Последний факт не оставляет меня в покое и даже несколько выводит из себя. Как, видимо, любой из пишущих стихи, я всю жизнь верил, будто в том и состоит непереходимая грань между поэзией и прозой, что проза переводу на другой язык поддается, а поэзия — никогда.
Но если можно испытать влияние стихов, которые знаешь только по переводам, стало быть, несокрушимость упомянутой грани оказывается под вопросом. Значит, одни стороны поэзии от исходной словесной формы отделяются, а другие — нет. К примеру, ясно, что любая связь идей через созвучия слов ограничивается языком, в котором эти слова созвучны. Только в немецком Welt[8] рифмуется с Geld[9], и лишь в английском возможен каламбур Хилэра Беллока:
When I am dead, I hope it may be said:
«His sins were scarlet, but his books were read[10].

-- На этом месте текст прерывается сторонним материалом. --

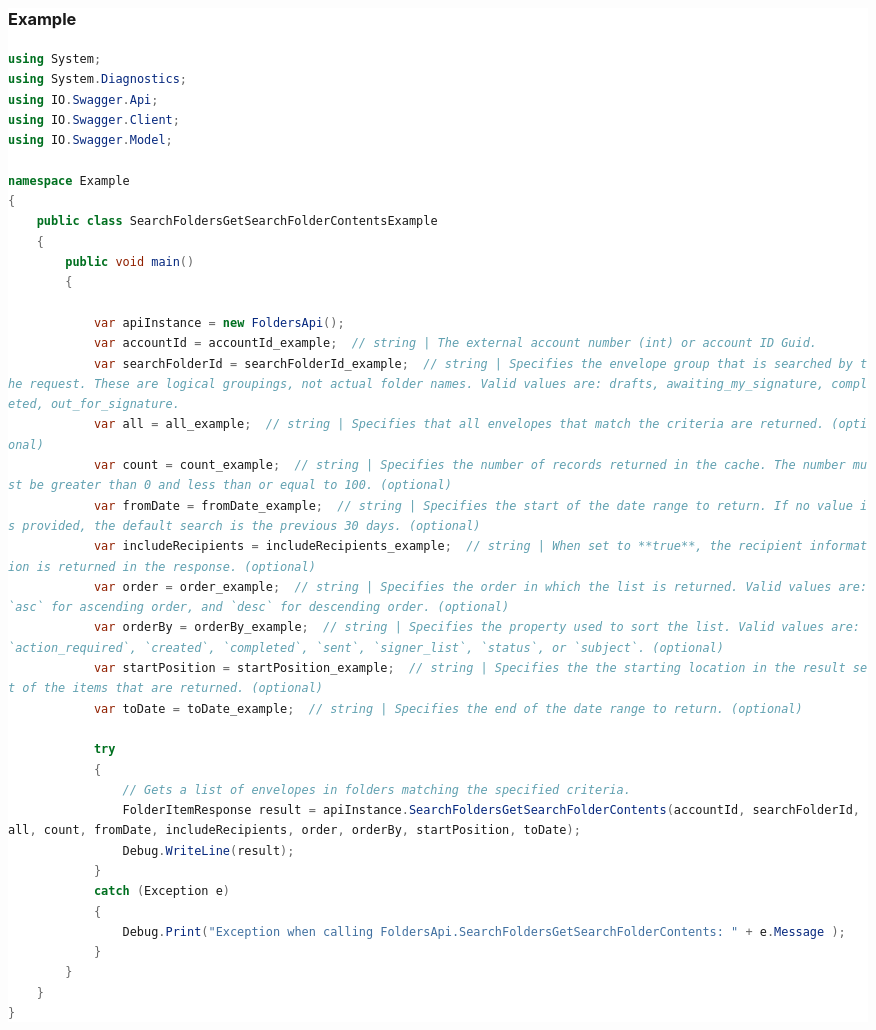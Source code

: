 ### Example
```csharp
using System;
using System.Diagnostics;
using IO.Swagger.Api;
using IO.Swagger.Client;
using IO.Swagger.Model;

namespace Example
{
    public class SearchFoldersGetSearchFolderContentsExample
    {
        public void main()
        {
            
            var apiInstance = new FoldersApi();
            var accountId = accountId_example;  // string | The external account number (int) or account ID Guid.
            var searchFolderId = searchFolderId_example;  // string | Specifies the envelope group that is searched by the request. These are logical groupings, not actual folder names. Valid values are: drafts, awaiting_my_signature, completed, out_for_signature.
            var all = all_example;  // string | Specifies that all envelopes that match the criteria are returned. (optional) 
            var count = count_example;  // string | Specifies the number of records returned in the cache. The number must be greater than 0 and less than or equal to 100. (optional) 
            var fromDate = fromDate_example;  // string | Specifies the start of the date range to return. If no value is provided, the default search is the previous 30 days. (optional) 
            var includeRecipients = includeRecipients_example;  // string | When set to **true**, the recipient information is returned in the response. (optional) 
            var order = order_example;  // string | Specifies the order in which the list is returned. Valid values are: `asc` for ascending order, and `desc` for descending order. (optional) 
            var orderBy = orderBy_example;  // string | Specifies the property used to sort the list. Valid values are: `action_required`, `created`, `completed`, `sent`, `signer_list`, `status`, or `subject`. (optional) 
            var startPosition = startPosition_example;  // string | Specifies the the starting location in the result set of the items that are returned. (optional) 
            var toDate = toDate_example;  // string | Specifies the end of the date range to return. (optional) 

            try
            {
                // Gets a list of envelopes in folders matching the specified criteria.
                FolderItemResponse result = apiInstance.SearchFoldersGetSearchFolderContents(accountId, searchFolderId, all, count, fromDate, includeRecipients, order, orderBy, startPosition, toDate);
                Debug.WriteLine(result);
            }
            catch (Exception e)
            {
                Debug.Print("Exception when calling FoldersApi.SearchFoldersGetSearchFolderContents: " + e.Message );
            }
        }
    }
}
```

Когда поэт — допустим, чистый лирик — не «рассказывает», а «поет», он почти или даже вовсе непереводим. «Смысл» песенки Кэмпиона не отделить от звука и ритма именно тех слов, которые он нашел. Может быть, по-настоящему двуязычный поэт и сумеет написать на обоих доступных ему языках то, что сам сочтет одним и тем же стихотворением, но сделайте буквальный перевод каждого из вариантов на язык другого, и пусть потом хоть один читатель признает их родство.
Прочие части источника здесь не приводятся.